| Problem |
Which lines of the data contain the string "MITRE"? Copy every one of them.
[[ Excerpted records, beginning ]]
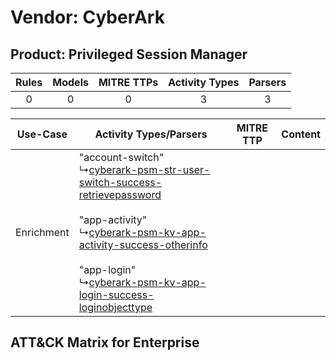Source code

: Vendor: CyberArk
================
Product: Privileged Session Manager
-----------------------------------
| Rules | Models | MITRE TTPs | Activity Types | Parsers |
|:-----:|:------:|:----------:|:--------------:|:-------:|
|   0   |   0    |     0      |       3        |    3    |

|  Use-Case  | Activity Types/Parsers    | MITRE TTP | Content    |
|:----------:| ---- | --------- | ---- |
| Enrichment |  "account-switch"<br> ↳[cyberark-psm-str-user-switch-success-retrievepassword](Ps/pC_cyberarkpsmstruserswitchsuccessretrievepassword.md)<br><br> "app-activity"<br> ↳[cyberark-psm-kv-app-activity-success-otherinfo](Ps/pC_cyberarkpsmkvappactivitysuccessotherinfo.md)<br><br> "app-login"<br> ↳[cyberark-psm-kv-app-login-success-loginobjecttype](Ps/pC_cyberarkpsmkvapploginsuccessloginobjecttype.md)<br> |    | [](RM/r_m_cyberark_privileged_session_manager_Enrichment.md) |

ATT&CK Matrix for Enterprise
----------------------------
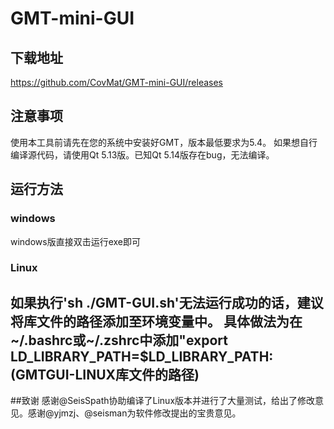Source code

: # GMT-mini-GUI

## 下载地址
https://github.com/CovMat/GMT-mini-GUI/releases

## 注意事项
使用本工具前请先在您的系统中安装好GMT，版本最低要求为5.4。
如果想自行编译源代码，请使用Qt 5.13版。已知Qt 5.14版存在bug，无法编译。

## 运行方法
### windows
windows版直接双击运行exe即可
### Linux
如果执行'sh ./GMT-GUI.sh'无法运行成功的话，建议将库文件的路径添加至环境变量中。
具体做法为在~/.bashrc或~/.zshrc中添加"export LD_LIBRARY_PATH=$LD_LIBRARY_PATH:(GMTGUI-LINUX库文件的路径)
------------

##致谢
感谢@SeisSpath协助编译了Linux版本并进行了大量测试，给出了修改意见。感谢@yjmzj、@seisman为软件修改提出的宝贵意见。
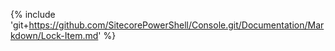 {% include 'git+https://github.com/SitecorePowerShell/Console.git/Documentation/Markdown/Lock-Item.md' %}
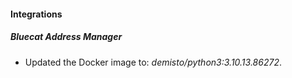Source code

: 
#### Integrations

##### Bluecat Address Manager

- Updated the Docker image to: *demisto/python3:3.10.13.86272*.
[[ Excerpted records, end ]]
| Task solution |
| Rules | Models | MITRE TTPs | Activity Types | Parsers |
|  Use-Case  | Activity Types/Parsers    | MITRE TTP | Content    |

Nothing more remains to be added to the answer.